# RIP Drake AND Alejandro



## danifacetastic (Nov 11, 2010)

So as some of you know Drake died on Friday night. (My ADF that I keep with my betta). He kept getting through the divider with the betta that nipped at him so when he died I assumed my betta either injured him or he was just stressed (I had had him less than a week). Well my other frog was doing fine and he jumped dividers once and got in the same section with the fish that attacked Drake but he seemed fine when I put him back. He was eating two blood worms a day and I had high hopes for him. When I came home today he was sitting on the new rock ornament I put in so I didn't mess with him. When I went to feed him though he didn't move...he was dead.

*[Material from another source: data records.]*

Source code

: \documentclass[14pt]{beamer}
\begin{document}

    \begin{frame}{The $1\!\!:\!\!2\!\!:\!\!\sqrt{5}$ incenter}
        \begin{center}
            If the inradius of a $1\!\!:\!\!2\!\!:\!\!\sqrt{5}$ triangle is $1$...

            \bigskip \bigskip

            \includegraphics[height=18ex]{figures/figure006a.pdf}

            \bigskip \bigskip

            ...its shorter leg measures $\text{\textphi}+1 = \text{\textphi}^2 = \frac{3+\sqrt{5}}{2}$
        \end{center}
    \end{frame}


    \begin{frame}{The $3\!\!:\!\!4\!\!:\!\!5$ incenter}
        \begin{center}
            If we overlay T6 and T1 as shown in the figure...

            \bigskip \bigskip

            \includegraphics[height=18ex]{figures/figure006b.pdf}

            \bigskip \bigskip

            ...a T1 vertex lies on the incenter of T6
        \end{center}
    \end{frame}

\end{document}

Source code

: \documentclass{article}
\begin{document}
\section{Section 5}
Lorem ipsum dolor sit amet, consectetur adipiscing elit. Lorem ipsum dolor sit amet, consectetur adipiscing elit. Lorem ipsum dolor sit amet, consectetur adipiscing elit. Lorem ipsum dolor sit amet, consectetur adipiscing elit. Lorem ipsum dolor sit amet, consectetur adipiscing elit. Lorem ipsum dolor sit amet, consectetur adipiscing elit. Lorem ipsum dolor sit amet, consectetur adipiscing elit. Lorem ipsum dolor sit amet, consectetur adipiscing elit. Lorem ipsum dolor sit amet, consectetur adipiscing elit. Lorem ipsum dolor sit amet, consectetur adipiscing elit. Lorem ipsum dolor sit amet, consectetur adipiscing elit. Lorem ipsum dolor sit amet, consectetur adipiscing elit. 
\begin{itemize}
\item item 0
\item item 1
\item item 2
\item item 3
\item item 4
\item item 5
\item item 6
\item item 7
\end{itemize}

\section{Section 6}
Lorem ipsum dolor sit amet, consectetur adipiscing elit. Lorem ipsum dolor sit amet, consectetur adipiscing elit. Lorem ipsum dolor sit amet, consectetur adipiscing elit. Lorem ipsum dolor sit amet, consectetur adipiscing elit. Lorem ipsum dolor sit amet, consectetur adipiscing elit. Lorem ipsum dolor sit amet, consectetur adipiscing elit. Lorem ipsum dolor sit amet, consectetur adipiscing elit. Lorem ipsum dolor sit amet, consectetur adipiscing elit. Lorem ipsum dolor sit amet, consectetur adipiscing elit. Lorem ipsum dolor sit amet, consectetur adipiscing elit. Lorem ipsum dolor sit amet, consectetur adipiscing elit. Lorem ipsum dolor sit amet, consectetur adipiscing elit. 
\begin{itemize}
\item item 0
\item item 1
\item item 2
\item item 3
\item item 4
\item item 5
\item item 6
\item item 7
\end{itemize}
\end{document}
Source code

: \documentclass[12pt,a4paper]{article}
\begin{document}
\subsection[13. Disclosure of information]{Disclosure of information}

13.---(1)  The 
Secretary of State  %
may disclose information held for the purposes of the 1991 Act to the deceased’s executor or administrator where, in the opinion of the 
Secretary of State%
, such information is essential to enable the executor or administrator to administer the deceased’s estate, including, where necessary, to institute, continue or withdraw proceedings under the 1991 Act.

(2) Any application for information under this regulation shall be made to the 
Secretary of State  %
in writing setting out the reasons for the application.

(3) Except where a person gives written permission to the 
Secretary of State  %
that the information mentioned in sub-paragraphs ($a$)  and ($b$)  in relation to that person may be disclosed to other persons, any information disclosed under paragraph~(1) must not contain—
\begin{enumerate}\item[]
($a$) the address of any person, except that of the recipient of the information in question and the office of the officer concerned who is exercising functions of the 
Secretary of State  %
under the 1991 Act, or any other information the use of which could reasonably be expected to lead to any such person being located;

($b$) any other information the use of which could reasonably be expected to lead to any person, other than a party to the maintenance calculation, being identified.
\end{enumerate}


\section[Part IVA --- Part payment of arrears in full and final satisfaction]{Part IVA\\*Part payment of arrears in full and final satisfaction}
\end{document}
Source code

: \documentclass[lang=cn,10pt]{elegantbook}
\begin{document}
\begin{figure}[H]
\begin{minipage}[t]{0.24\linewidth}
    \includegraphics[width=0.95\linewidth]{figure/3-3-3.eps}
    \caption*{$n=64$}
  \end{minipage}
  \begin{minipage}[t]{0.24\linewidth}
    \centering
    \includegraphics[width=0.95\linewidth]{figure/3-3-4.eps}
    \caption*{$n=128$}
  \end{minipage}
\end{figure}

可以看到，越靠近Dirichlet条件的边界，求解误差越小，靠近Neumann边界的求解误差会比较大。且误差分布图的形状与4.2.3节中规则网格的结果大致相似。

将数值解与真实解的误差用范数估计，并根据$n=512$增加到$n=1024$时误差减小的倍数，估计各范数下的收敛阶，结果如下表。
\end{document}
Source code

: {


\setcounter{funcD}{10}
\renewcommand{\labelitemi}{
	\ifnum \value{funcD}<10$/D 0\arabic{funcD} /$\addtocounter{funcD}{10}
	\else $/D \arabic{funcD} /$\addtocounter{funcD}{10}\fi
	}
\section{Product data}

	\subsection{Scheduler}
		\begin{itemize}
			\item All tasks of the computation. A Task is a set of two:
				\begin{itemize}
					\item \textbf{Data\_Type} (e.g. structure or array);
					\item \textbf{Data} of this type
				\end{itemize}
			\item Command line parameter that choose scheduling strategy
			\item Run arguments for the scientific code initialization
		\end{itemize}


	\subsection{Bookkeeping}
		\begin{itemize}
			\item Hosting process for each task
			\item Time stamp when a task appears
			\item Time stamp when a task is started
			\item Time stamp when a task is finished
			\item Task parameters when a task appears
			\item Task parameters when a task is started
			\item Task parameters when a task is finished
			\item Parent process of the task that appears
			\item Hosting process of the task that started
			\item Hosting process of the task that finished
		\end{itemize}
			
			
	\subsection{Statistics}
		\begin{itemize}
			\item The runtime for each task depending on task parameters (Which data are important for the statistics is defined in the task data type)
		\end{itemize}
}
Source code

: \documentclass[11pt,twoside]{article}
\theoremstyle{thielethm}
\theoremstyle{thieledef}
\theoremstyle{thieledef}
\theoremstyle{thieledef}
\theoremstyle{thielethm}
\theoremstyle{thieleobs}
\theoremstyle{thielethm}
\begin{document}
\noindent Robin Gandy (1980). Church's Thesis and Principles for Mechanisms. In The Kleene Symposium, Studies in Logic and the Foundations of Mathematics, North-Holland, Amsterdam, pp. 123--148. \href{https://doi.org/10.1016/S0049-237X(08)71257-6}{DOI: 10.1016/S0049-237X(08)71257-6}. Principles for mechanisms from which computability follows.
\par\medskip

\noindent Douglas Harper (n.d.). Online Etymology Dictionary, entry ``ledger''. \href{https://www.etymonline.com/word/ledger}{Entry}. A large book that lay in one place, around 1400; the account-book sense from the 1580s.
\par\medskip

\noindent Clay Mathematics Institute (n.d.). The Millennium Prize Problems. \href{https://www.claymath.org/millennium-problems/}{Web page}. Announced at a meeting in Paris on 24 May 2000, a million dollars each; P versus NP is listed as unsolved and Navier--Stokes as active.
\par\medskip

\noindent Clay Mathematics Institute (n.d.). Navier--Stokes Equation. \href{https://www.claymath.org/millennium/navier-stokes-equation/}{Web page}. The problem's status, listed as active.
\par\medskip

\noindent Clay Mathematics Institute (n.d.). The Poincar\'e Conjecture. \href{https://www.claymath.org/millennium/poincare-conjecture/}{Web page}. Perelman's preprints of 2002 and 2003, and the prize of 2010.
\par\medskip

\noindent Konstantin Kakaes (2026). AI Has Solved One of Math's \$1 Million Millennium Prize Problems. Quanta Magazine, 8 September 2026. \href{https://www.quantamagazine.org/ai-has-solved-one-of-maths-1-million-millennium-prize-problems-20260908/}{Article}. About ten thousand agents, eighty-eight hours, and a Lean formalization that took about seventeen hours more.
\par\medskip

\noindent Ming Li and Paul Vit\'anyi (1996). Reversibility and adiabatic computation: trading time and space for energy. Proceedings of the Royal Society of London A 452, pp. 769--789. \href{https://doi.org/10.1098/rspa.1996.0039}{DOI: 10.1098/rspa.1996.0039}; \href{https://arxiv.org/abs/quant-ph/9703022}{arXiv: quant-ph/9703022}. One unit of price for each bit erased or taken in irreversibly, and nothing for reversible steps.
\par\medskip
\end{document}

What do you think went wrong with my two frogs? My fish seem absolutly fine. The one in the middle (with the least surface current) is making bubble nests every day. I don't know if the other two do because the air pump and the filter break up the water too much but they both seem very happy so what happened to my frogs?


----------



## BunniesLair (Jul 20, 2010)

I am so sorry.


----------



## danifacetastic (Nov 11, 2010)

It's alright. I did everything I could. Guess it just wasn't meant to be. Atleast now I don't have to stick my whole arm in the fish tank to feed them haha.


----------



## purplemuffin (Aug 12, 2010)

Honestly, I've never been too into ADFs for that reason--they are hard to 'read'... Both land/tree frogs and fish give better signals when they are sick/stressed than ADFS, so it's hard to know what happened... I'm sorry though, it's sad to lose an animal, and froggies are just so cute.


----------



## LikeDiscoSuperfly (Oct 18, 2010)

I'm sorry hun. =[ 
I have never had luck with them, so dont feel too bad. you did what you could I am sure!


----------



## danifacetastic (Nov 11, 2010)

Yeah. I did everything I knew how haha. It's alright though...they were complicated haha. Way more complicated than the fish.


----------